(DATA FOR THE TASK Opens)

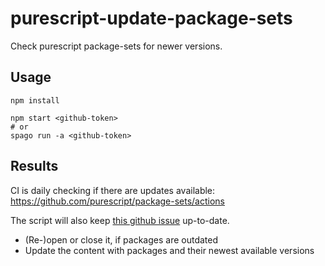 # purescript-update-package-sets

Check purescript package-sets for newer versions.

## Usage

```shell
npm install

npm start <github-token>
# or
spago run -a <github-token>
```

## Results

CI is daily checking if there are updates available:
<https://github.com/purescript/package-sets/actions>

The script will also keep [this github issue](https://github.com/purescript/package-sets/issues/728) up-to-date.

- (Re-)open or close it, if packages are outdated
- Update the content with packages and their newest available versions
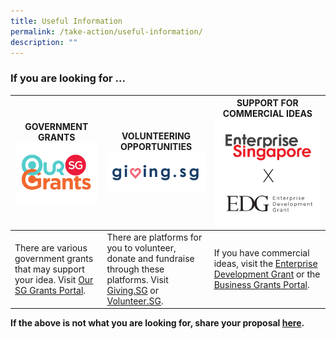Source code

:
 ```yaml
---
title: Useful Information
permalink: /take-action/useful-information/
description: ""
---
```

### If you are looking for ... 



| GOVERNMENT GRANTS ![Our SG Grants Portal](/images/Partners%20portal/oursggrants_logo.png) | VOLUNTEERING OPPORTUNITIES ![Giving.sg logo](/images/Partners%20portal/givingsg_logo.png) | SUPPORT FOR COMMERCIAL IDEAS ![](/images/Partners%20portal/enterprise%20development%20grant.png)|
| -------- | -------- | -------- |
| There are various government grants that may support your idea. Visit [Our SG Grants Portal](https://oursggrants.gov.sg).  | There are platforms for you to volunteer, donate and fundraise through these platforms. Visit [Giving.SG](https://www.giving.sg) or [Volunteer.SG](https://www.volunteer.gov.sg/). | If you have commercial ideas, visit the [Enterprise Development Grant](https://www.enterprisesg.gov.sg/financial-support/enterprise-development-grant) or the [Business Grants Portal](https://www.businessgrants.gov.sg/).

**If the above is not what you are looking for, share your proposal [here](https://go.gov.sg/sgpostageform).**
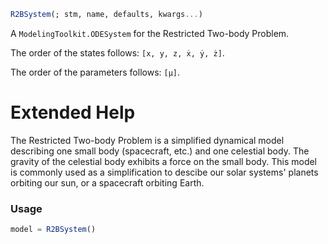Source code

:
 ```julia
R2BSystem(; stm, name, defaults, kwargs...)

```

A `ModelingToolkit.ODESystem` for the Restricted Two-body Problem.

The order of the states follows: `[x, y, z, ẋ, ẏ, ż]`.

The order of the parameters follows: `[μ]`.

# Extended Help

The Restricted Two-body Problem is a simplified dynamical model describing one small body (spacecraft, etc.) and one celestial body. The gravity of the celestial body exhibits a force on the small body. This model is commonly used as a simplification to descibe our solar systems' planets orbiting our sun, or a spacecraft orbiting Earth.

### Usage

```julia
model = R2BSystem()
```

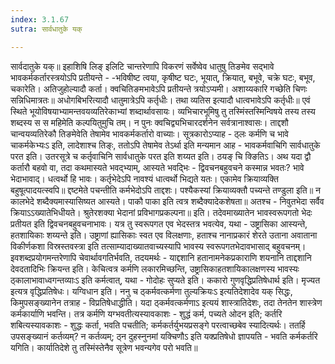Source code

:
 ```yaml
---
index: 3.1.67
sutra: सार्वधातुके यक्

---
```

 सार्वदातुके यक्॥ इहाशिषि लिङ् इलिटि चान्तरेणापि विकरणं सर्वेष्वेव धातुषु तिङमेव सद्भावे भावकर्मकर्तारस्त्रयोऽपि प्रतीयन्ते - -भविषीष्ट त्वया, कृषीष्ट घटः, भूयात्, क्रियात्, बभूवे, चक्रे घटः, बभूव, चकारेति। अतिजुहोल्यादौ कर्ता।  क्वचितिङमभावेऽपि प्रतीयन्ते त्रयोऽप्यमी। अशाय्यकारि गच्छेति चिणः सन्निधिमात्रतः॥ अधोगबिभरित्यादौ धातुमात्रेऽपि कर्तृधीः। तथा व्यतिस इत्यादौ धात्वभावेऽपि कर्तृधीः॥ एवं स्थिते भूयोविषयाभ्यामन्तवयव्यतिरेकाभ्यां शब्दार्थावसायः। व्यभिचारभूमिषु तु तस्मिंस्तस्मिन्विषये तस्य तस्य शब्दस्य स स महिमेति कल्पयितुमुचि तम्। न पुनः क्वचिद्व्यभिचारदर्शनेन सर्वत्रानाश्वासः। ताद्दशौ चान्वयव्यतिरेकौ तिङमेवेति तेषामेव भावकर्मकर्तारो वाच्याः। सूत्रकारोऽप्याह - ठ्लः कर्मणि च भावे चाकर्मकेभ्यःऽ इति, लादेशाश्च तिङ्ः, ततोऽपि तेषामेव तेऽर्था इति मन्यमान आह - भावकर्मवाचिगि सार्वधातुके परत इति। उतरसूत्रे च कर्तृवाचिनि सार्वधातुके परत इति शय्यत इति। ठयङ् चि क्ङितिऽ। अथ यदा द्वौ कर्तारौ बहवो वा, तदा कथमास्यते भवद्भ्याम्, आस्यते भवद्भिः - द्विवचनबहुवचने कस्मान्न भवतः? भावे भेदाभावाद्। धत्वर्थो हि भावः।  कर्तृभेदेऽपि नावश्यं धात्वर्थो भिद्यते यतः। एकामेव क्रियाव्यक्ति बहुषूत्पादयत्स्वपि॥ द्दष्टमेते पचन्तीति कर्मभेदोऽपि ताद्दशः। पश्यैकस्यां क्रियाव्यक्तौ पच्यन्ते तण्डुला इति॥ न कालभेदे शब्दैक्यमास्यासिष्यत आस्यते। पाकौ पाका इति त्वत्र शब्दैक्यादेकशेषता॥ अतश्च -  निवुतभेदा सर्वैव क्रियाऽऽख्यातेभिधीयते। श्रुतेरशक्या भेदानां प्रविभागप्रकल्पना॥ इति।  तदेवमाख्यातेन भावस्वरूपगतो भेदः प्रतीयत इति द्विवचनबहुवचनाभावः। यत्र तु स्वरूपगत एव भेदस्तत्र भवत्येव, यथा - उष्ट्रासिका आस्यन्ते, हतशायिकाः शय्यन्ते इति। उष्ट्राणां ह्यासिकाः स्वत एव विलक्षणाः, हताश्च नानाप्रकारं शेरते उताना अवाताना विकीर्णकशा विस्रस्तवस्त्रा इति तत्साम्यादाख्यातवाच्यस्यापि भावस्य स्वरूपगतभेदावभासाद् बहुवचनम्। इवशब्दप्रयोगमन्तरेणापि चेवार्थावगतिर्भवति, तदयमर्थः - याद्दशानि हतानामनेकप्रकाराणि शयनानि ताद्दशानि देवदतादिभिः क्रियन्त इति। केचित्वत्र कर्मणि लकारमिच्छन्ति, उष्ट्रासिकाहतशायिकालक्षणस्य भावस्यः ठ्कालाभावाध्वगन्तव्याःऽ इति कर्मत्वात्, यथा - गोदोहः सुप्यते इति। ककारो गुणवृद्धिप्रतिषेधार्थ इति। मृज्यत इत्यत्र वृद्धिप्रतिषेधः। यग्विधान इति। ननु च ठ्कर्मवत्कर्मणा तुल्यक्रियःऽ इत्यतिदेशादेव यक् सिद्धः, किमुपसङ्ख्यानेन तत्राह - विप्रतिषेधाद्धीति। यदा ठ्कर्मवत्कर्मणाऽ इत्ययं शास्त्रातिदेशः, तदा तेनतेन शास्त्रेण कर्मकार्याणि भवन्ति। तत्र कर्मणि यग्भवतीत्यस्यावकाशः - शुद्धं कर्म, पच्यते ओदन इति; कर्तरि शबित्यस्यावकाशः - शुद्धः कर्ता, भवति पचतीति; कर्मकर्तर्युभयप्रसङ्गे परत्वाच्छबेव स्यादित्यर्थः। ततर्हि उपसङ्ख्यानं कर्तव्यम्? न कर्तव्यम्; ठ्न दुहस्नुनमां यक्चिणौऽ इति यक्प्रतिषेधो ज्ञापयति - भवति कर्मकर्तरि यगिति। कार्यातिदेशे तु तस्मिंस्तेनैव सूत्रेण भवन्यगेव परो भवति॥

(DATA FOR THE TASK Closes)

**WHAT YOU NEED TO DO:** Your answer should be all lines from the data that contain "Problem".

**TASK SOLUTION:**
A `ModelingToolkit.ODESystem` for the Restricted Two-body Problem.
The Restricted Two-body Problem is a simplified dynamical model describing one small body (spacecraft, etc.) and one celestial body. The gravity of the celestial body exhibits a force on the small body. This model is commonly used as a simplification to descibe our solar systems' planets orbiting our sun, or a spacecraft orbiting Earth.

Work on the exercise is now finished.